- _WHAT THE EXERCISE ASKS_
Copy the records that follow exactly, leaving nothing out.

- _ENTRIES PROVIDED_
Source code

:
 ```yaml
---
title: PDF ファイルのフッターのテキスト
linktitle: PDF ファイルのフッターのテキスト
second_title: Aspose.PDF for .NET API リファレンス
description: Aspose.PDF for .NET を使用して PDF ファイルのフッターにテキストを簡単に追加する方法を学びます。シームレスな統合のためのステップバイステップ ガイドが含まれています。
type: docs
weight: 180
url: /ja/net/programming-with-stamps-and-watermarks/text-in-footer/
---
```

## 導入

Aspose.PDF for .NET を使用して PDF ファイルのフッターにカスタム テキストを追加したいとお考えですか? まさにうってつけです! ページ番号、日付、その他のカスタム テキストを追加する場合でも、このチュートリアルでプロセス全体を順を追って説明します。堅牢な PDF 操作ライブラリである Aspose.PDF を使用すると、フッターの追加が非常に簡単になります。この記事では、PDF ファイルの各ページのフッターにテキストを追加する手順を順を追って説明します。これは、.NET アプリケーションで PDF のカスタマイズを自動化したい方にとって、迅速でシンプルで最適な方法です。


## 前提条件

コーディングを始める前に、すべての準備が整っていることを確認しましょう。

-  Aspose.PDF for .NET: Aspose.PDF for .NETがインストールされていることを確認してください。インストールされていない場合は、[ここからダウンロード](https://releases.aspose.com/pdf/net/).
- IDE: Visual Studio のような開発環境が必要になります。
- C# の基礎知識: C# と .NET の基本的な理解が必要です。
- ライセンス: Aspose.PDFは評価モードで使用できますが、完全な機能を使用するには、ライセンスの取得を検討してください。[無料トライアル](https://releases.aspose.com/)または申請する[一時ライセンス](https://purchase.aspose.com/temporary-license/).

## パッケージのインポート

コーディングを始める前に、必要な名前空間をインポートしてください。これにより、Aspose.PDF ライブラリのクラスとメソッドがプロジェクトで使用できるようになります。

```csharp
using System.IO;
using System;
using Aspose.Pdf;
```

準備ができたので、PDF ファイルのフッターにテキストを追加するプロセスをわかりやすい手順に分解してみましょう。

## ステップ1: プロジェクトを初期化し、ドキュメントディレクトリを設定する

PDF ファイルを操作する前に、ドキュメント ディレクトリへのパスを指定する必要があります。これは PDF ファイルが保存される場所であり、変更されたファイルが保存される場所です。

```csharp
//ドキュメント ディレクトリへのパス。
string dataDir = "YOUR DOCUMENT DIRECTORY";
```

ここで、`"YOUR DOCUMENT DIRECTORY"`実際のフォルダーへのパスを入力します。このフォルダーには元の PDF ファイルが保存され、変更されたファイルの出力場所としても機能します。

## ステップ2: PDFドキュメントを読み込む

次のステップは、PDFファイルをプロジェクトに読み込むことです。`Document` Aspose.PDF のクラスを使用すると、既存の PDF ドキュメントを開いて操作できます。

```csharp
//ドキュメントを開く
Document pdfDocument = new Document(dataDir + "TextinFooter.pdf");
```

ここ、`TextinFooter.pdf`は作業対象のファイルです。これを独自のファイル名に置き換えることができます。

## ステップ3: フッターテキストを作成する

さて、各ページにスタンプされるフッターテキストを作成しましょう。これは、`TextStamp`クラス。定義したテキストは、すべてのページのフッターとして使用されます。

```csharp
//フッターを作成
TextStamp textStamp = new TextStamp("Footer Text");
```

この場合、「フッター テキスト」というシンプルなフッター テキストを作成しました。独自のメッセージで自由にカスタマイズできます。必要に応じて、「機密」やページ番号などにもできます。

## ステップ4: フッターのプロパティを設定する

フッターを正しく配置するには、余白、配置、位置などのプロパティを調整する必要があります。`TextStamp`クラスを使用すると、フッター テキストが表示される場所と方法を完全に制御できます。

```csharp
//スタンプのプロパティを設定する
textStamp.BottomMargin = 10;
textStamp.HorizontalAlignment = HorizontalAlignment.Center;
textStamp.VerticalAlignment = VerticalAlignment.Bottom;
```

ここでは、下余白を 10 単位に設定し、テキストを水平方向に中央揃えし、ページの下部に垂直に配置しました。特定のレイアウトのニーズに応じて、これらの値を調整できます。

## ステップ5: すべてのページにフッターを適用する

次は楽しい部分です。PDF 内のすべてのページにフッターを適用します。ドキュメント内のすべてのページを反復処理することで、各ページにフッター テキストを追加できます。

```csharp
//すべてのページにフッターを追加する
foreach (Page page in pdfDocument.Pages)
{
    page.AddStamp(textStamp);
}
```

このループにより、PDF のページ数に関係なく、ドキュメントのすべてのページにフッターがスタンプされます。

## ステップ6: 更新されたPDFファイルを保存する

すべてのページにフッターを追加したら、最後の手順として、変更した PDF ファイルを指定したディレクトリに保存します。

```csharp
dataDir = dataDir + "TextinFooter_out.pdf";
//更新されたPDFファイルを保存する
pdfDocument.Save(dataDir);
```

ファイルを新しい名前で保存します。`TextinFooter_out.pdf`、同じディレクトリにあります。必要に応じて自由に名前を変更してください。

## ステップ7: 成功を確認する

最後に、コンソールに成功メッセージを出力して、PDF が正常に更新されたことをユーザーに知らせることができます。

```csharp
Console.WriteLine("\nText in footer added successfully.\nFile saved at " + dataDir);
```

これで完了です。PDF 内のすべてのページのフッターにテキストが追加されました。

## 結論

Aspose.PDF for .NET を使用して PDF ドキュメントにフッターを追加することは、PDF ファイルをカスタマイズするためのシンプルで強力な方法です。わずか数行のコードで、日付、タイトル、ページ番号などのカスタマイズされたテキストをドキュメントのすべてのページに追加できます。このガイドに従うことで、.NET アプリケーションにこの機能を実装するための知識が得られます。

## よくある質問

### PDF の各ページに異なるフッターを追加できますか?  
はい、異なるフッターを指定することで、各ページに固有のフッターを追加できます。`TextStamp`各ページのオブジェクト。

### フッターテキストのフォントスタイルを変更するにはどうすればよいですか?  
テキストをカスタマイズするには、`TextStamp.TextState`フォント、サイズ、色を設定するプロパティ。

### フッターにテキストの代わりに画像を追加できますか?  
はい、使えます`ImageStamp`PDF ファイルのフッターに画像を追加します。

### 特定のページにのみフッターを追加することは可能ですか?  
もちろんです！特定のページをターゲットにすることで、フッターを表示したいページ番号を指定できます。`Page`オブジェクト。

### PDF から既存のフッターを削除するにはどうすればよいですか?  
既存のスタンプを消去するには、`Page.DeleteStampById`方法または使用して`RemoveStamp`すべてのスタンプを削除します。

- _ANSWER SPACE_
Source code

:
 ```yaml
---
title: PDF ファイルのフッターのテキスト
linktitle: PDF ファイルのフッターのテキスト
second_title: Aspose.PDF for .NET API リファレンス
description: Aspose.PDF for .NET を使用して PDF ファイルのフッターにテキストを簡単に追加する方法を学びます。シームレスな統合のためのステップバイステップ ガイドが含まれています。
type: docs
weight: 180
url: /ja/net/programming-with-stamps-and-watermarks/text-in-footer/
---
```

## 導入

Aspose.PDF for .NET を使用して PDF ファイルのフッターにカスタム テキストを追加したいとお考えですか? まさにうってつけです! ページ番号、日付、その他のカスタム テキストを追加する場合でも、このチュートリアルでプロセス全体を順を追って説明します。堅牢な PDF 操作ライブラリである Aspose.PDF を使用すると、フッターの追加が非常に簡単になります。この記事では、PDF ファイルの各ページのフッターにテキストを追加する手順を順を追って説明します。これは、.NET アプリケーションで PDF のカスタマイズを自動化したい方にとって、迅速でシンプルで最適な方法です。


## 前提条件

コーディングを始める前に、すべての準備が整っていることを確認しましょう。

-  Aspose.PDF for .NET: Aspose.PDF for .NETがインストールされていることを確認してください。インストールされていない場合は、[ここからダウンロード](https://releases.aspose.com/pdf/net/).
- IDE: Visual Studio のような開発環境が必要になります。
- C# の基礎知識: C# と .NET の基本的な理解が必要です。
- ライセンス: Aspose.PDFは評価モードで使用できますが、完全な機能を使用するには、ライセンスの取得を検討してください。[無料トライアル](https://releases.aspose.com/)または申請する[一時ライセンス](https://purchase.aspose.com/temporary-license/).

## パッケージのインポート

コーディングを始める前に、必要な名前空間をインポートしてください。これにより、Aspose.PDF ライブラリのクラスとメソッドがプロジェクトで使用できるようになります。

```csharp
using System.IO;
using System;
using Aspose.Pdf;
```

準備ができたので、PDF ファイルのフッターにテキストを追加するプロセスをわかりやすい手順に分解してみましょう。

## ステップ1: プロジェクトを初期化し、ドキュメントディレクトリを設定する

PDF ファイルを操作する前に、ドキュメント ディレクトリへのパスを指定する必要があります。これは PDF ファイルが保存される場所であり、変更されたファイルが保存される場所です。

```csharp
//ドキュメント ディレクトリへのパス。
string dataDir = "YOUR DOCUMENT DIRECTORY";
```

ここで、`"YOUR DOCUMENT DIRECTORY"`実際のフォルダーへのパスを入力します。このフォルダーには元の PDF ファイルが保存され、変更されたファイルの出力場所としても機能します。

## ステップ2: PDFドキュメントを読み込む

次のステップは、PDFファイルをプロジェクトに読み込むことです。`Document` Aspose.PDF のクラスを使用すると、既存の PDF ドキュメントを開いて操作できます。

```csharp
//ドキュメントを開く
Document pdfDocument = new Document(dataDir + "TextinFooter.pdf");
```

ここ、`TextinFooter.pdf`は作業対象のファイルです。これを独自のファイル名に置き換えることができます。

## ステップ3: フッターテキストを作成する

さて、各ページにスタンプされるフッターテキストを作成しましょう。これは、`TextStamp`クラス。定義したテキストは、すべてのページのフッターとして使用されます。

```csharp
//フッターを作成
TextStamp textStamp = new TextStamp("Footer Text");
```

この場合、「フッター テキスト」というシンプルなフッター テキストを作成しました。独自のメッセージで自由にカスタマイズできます。必要に応じて、「機密」やページ番号などにもできます。

## ステップ4: フッターのプロパティを設定する

フッターを正しく配置するには、余白、配置、位置などのプロパティを調整する必要があります。`TextStamp`クラスを使用すると、フッター テキストが表示される場所と方法を完全に制御できます。

```csharp
//スタンプのプロパティを設定する
textStamp.BottomMargin = 10;
textStamp.HorizontalAlignment = HorizontalAlignment.Center;
textStamp.VerticalAlignment = VerticalAlignment.Bottom;
```

ここでは、下余白を 10 単位に設定し、テキストを水平方向に中央揃えし、ページの下部に垂直に配置しました。特定のレイアウトのニーズに応じて、これらの値を調整できます。

## ステップ5: すべてのページにフッターを適用する

次は楽しい部分です。PDF 内のすべてのページにフッターを適用します。ドキュメント内のすべてのページを反復処理することで、各ページにフッター テキストを追加できます。

```csharp
//すべてのページにフッターを追加する
foreach (Page page in pdfDocument.Pages)
{
    page.AddStamp(textStamp);
}
```

このループにより、PDF のページ数に関係なく、ドキュメントのすべてのページにフッターがスタンプされます。

## ステップ6: 更新されたPDFファイルを保存する

すべてのページにフッターを追加したら、最後の手順として、変更した PDF ファイルを指定したディレクトリに保存します。

```csharp
dataDir = dataDir + "TextinFooter_out.pdf";
//更新されたPDFファイルを保存する
pdfDocument.Save(dataDir);
```

ファイルを新しい名前で保存します。`TextinFooter_out.pdf`、同じディレクトリにあります。必要に応じて自由に名前を変更してください。

## ステップ7: 成功を確認する

最後に、コンソールに成功メッセージを出力して、PDF が正常に更新されたことをユーザーに知らせることができます。

```csharp
Console.WriteLine("\nText in footer added successfully.\nFile saved at " + dataDir);
```

これで完了です。PDF 内のすべてのページのフッターにテキストが追加されました。

## 結論

Aspose.PDF for .NET を使用して PDF ドキュメントにフッターを追加することは、PDF ファイルをカスタマイズするためのシンプルで強力な方法です。わずか数行のコードで、日付、タイトル、ページ番号などのカスタマイズされたテキストをドキュメントのすべてのページに追加できます。このガイドに従うことで、.NET アプリケーションにこの機能を実装するための知識が得られます。

## よくある質問

### PDF の各ページに異なるフッターを追加できますか?  
はい、異なるフッターを指定することで、各ページに固有のフッターを追加できます。`TextStamp`各ページのオブジェクト。

### フッターテキストのフォントスタイルを変更するにはどうすればよいですか?  
テキストをカスタマイズするには、`TextStamp.TextState`フォント、サイズ、色を設定するプロパティ。

### フッターにテキストの代わりに画像を追加できますか?  
はい、使えます`ImageStamp`PDF ファイルのフッターに画像を追加します。

### 特定のページにのみフッターを追加することは可能ですか?  
もちろんです！特定のページをターゲットにすることで、フッターを表示したいページ番号を指定できます。`Page`オブジェクト。

### PDF から既存のフッターを削除するにはどうすればよいですか?  
既存のスタンプを消去するには、`Page.DeleteStampById`方法または使用して`RemoveStamp`すべてのスタンプを削除します。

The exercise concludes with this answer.